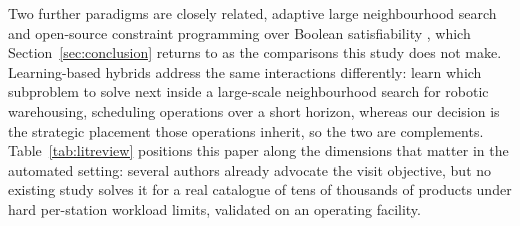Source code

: \documentclass[]{interact}
\begin{document}
Two further paradigms are closely related, adaptive large neighbourhood search \citep{ropke2006alns} and open-source constraint programming over Boolean satisfiability \citep{perron2023cpsat}, which Section~\ref{sec:conclusion} returns to as the comparisons this study does not make. Learning-based hybrids address the same interactions differently: \citet{barnhart2024learnthenoptimize} learn which subproblem to solve next inside a large-scale neighbourhood search for robotic warehousing, scheduling operations over a short horizon, whereas our decision is the strategic placement those operations inherit, so the two are complements. Table~\ref{tab:litreview} positions this paper along the dimensions that matter in the automated setting: several authors already advocate the visit objective, but no existing study solves it for a real catalogue of tens of thousands of products under hard per-station workload limits, validated on an operating facility.
\end{document}
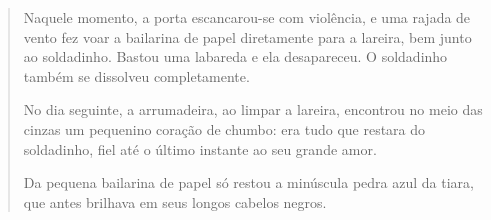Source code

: \begin{quote}
Naquele momento, a porta escancarou-se com violência, e uma rajada de
vento fez voar a bailarina de papel diretamente para a lareira, bem
junto ao soldadinho. Bastou uma labareda e ela desapareceu. O soldadinho
também se dissolveu completamente.

No dia seguinte, a arrumadeira, ao limpar a lareira, encontrou no meio
das cinzas um pequenino coração de chumbo: era tudo que restara do
soldadinho, fiel até o último instante ao seu grande amor.

Da pequena bailarina de papel só restou a minúscula pedra azul da tiara,
que antes brilhava em seus longos cabelos negros.
\end{quote}



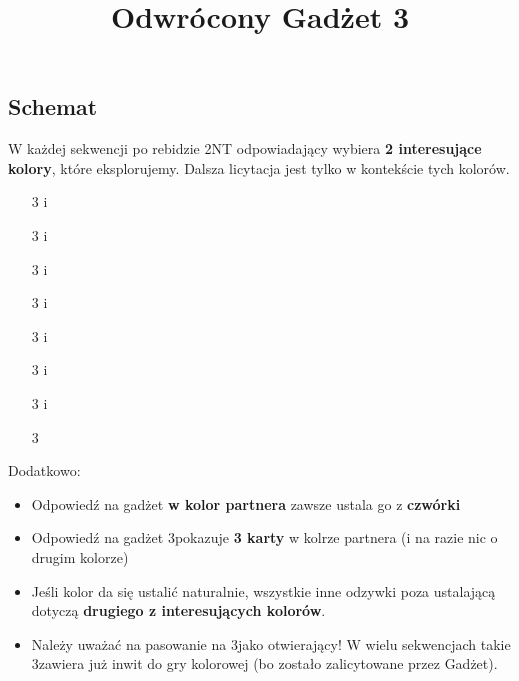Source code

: \documentclass[12pt, a4paper]{article}
\title{\vspace{-2.5cm}Odwrócony Gadżet 3\clubs}
\author{}
\date{}
\begin{document}
\maketitle

\subsection*{Schemat}
W każdej sekwencji po rebidzie 2NT odpowiadający wybiera \textbf{2 interesujące kolory}, które eksplorujemy.
Dalsza licytacja jest tylko w kontekście tych kolorów.

\noindent
\begin{minipage}{.3\textwidth}
    \sequence{{1\clubs}{1\hearts}{2\ntx}}
    \begin{itemize}[align=left, itemindent=4em, labelwidth=3.2em, itemsep=0em]
        \vspace*{-2.3em}
        \item[3\clubs] \hearts i \clubs
        \item[3\diams] \hearts i \diams
        \item[3\hearts] \hearts i \spades \vimp
        \item[3\spades] \hearts i \spades 
    \end{itemize}
\end{minipage}\hspace{2cm}%
\begin{minipage}{.6\textwidth}
    \sequence{{1\clubs}{1\spades}{2\ntx}}
    \begin{itemize}[align=left, itemindent=4em, labelwidth=3.2em, itemsep=0em]
        \vspace*{-2.3em}
        \item[3\clubs] \spades i \clubs
        \item[3\diams] \spades i \diams
        \item[3\hearts] \spades i \hearts
        \item[3\spades] \spades
    \end{itemize}
\end{minipage}
\vspace*{1em}

Dodatkowo:
\begin{itemize}
    \item Odpowiedź na gadżet \textbf{w kolor partnera} zawsze ustala go z \textbf{czwórki}
    \item Odpowiedź na gadżet 3\diams pokazuje \textbf{3 karty} w kolrze partnera (i na razie nic o drugim kolorze)
    \item Jeśli kolor da się ustalić naturalnie, wszystkie inne odzywki poza 
    ustalającą dotyczą \textbf{drugiego z interesujących kolorów}.
    \item Należy uważać na pasowanie na 3\nt jako otwierający! W wielu sekwencjach takie 3\nt zawiera już 
    inwit do gry kolorowej (bo zostało zalicytowane przez Gadżet).
\end{itemize}
\end{document}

Task prompt: Work out how many lines of the material contain "papel". Reply with that number only.

Solution for this exercise: 2